**Your assignment:** From the records below, take each line where the string "atomisch" shows up and copy it.

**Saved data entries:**

== Segment start ==

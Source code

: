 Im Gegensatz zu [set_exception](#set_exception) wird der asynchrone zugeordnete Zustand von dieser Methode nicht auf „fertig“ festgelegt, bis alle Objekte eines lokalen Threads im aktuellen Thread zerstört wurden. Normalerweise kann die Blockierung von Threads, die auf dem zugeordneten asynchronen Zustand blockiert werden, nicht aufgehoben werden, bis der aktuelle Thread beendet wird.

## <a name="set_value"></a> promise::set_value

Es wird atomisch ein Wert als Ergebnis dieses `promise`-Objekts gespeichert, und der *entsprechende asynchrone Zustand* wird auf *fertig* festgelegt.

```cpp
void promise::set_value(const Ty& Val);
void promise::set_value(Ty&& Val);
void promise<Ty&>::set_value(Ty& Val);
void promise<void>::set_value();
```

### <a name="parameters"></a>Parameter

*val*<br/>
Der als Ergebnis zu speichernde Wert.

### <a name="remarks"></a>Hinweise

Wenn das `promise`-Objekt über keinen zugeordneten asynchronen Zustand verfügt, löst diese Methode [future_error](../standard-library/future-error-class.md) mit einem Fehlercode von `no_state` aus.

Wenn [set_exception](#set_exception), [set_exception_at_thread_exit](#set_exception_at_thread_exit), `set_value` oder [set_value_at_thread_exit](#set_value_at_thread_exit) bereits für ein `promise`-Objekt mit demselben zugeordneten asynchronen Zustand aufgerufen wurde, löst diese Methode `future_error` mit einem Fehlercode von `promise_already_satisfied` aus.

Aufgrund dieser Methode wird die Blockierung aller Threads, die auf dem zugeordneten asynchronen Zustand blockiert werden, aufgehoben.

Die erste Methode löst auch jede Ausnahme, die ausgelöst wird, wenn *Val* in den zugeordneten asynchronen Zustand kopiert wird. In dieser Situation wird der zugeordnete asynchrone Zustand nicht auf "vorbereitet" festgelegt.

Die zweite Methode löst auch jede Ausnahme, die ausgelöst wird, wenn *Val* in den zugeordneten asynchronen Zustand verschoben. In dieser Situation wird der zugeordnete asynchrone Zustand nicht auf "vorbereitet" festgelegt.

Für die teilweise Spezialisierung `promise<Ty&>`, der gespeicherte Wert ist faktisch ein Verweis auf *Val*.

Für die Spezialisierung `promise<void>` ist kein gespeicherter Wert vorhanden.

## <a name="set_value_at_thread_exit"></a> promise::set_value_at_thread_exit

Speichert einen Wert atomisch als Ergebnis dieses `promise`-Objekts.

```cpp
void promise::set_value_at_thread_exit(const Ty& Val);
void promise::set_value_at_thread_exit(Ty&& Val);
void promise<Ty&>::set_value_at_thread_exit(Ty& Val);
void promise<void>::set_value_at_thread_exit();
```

== Segment end ==
== Segment start ==

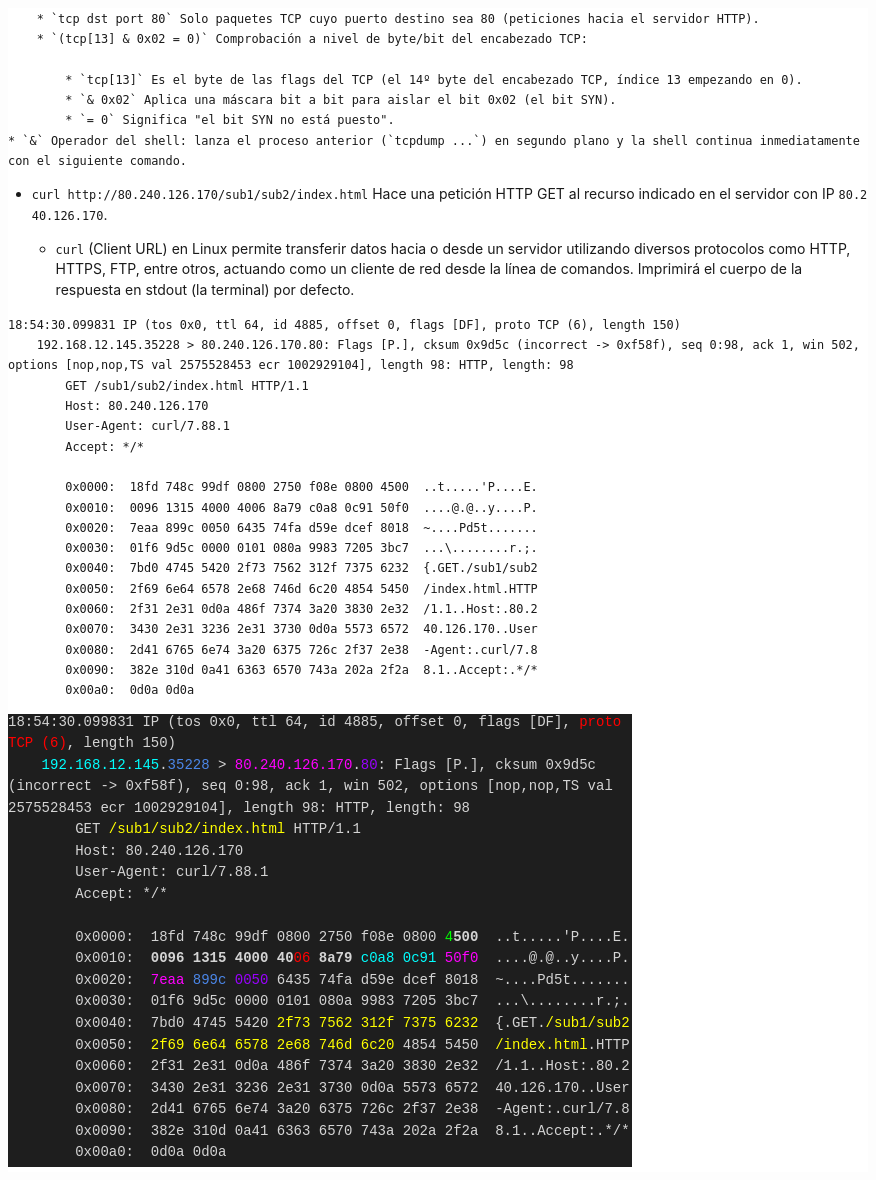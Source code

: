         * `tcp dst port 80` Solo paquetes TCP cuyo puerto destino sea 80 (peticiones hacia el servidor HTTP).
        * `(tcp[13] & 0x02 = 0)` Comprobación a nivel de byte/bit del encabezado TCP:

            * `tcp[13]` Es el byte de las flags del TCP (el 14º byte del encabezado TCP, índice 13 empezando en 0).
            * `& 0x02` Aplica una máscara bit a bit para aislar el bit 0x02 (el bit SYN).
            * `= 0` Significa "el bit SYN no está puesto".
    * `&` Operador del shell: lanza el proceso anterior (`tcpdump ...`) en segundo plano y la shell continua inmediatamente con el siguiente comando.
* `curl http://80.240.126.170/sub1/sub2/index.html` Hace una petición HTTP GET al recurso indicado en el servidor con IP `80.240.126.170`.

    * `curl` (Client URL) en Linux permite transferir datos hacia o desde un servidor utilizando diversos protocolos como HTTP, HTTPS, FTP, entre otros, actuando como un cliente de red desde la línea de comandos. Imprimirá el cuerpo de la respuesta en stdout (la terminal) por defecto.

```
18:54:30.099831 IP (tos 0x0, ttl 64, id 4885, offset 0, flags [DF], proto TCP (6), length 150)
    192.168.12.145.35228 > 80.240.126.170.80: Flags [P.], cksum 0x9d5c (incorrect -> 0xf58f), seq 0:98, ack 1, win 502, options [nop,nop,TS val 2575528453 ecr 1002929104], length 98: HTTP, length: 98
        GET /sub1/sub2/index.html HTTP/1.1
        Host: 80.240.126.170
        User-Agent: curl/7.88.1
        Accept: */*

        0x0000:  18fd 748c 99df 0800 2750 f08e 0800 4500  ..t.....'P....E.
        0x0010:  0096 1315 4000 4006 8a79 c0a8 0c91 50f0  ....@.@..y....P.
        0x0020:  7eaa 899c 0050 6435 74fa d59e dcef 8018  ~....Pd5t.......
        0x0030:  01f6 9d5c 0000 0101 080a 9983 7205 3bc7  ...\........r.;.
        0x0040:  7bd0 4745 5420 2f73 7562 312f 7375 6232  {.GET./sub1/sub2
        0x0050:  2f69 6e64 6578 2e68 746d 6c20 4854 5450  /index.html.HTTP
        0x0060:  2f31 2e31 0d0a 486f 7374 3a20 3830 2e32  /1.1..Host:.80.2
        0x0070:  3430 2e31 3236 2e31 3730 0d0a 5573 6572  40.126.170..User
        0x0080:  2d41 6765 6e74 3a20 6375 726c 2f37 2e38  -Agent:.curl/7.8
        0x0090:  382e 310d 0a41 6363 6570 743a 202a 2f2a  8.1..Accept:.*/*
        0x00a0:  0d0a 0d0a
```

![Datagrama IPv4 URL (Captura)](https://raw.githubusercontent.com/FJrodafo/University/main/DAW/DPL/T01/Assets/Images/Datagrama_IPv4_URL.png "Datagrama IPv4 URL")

== Segment end ==

**Answer section:**
Es wird atomisch ein Wert als Ergebnis dieses `promise`-Objekts gespeichert, und der *entsprechende asynchrone Zustand* wird auf *fertig* festgelegt.
Speichert einen Wert atomisch als Ergebnis dieses `promise`-Objekts.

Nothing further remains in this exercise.